Gnulib supports these operating systems only in an unvirtualized environment.
When you run an OS inside a virtual machine, you have to be aware that the
virtual machine can bring in bugs of its own.  For example, floating-point
operations on Solaris can behave slightly differently in QEMU than on real
hardware.  And Haiku's @command{bash} program misbehaves in VirtualBox 3,
whereas it behaves fine in VirtualBox 4.

Similarly, running native Windows binaries on GNU/Linux under WINE is
rarely tested and low priority: WINE has a set of behaviours and bugs that
is slightly different from native Windows.
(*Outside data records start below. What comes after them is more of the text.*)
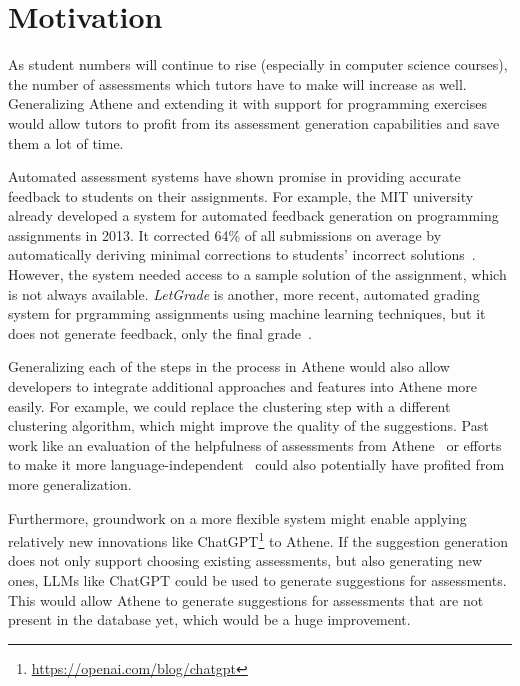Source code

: \section{Motivation}

As student numbers will continue to rise (especially in computer science courses), the number of assessments which tutors have to make will increase as well.
Generalizing Athene and extending it with support for programming exercises would allow tutors to profit from its assessment generation capabilities and save them a lot of time.

Automated assessment systems have shown promise in providing accurate feedback to students on their assignments.
For example, the MIT university already developed a system for automated feedback generation on programming assignments in 2013. It corrected 64\% of all submissions on average by automatically deriving minimal corrections to students' incorrect solutions~\cite{singh2013automated}. However, the system needed access to a sample solution of the assignment, which is not always available. 
\textit{LetGrade} is another, more recent, automated grading system for prgramming assignments using machine learning techniques, but it does not generate feedback, only the final grade~\cite{messer2022grading}.

Generalizing each of the steps in the process in Athene would also allow developers to integrate additional approaches and features into Athene more easily.
For example, we could replace the clustering step with a different clustering algorithm, which might improve the quality of the suggestions. Past work like an evaluation of the helpfulness of assessments from Athene~\cite{atheneTracking} or efforts to make it more language-independent~\cite{atheneLanguage} could also potentially have profited from more generalization.

Furthermore, groundwork on a more flexible system might enable applying relatively new innovations like ChatGPT\footnote{\url{https://openai.com/blog/chatgpt}} to Athene. If the suggestion generation does not only support choosing existing assessments, but also generating new ones, LLMs like ChatGPT could be used to generate suggestions for assessments. This would allow Athene to generate suggestions for assessments that are not present in the database yet, which would be a huge improvement.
@node Unsupported Platforms
@subsection Unsupported Platforms

@cindex integer arithmetic portability
@cindex portability, integer arithmetic

Some platforms with C compilers are not supported by Gnulib because
the platforms violate Gnulib's C portability assumptions.  @xref{Other
portability assumptions}.

These assumptions are not required by the C or POSIX standards but
hold on almost all practical porting targets.  If you need to port
Gnulib code to a platform where these assumptions are not true, we
would appreciate hearing of any fixes.  We need fixes that do not
increase runtime overhead on standard hosts and that are relatively
easy to maintain.

These platforms are listed below to illustrate problems that Gnulib
and Gnulib-using code would have if it were intended to be portable to
all practical POSIX or C platforms.

@itemize @bullet
@item
The IBM i's pointers are 128 bits wide and it lacks the two types
@code{intptr_t} and @code{uintptr_t}, which are optional in the C and
POSIX standards.  However, these two types are required for the XSI
extension to POSIX, and many Gnulib modules use them.  To work around
this compatibility problem, Gnulib-using applications can be run on
the IBM i's PASE emulation environment.  The IBM i's architecture
descends from the System/38 (1978).

@item
The Unisys ClearPath Dorado's machine word is 36 bits.  Its signed
integers use a ones'-complement representation.  On these machines,
@code{CHAR_BIT == 9} and @code{INT_MIN == -INT_MAX}.  By default
@code{UINT_MAX} is @math{2^{36} - 2}, which does not conform to the C
requirement that it be one less than a power of two.  Although
compiler options can raise @code{UINT_MAX} to be @math{2^{36} - 1},
this can break system code that uses @math{-0} as a flag value.
This platform's architecture descends from the UNIVAC 1107 (1962).

@item
The Unisys ClearPath Libra's machine word is 48 bits.  Its
@code{unsigned int} uses the low-order 40 bits of the word, and
@code{int} uses the low-order 41 bits of the word with a
signed-magnitude representation.  On these machines, @code{INT_MAX ==
UINT_MAX}, @code{INT_MIN == -INT_MAX}, and @code{sizeof (int) == 6}.
This platform's architecture descends from the Burroughs B5000 (1961).
@end itemize

The following platforms are not supported by Gnulib.  The cost of
supporting them would exceed the benefit because they are rarely used, or
poorly documented, or have been supplanted by other platforms, or diverge
too much from POSIX, or some combination of these and other factors.
Please don't bother sending us patches for them.

@itemize
@item
Windows 95/98/ME.
@item
DJGPP and EMX (the 32-bit operating systems running in DOS).
@item
MSDOS (the 16-bit operating system).
@item
Windows Mobile, Symbian OS, iOS.
@end itemize

@node Modules
@section Modules

Gnulib is divided into modules.  Every module implements a single
facility.  Modules can depend on other modules.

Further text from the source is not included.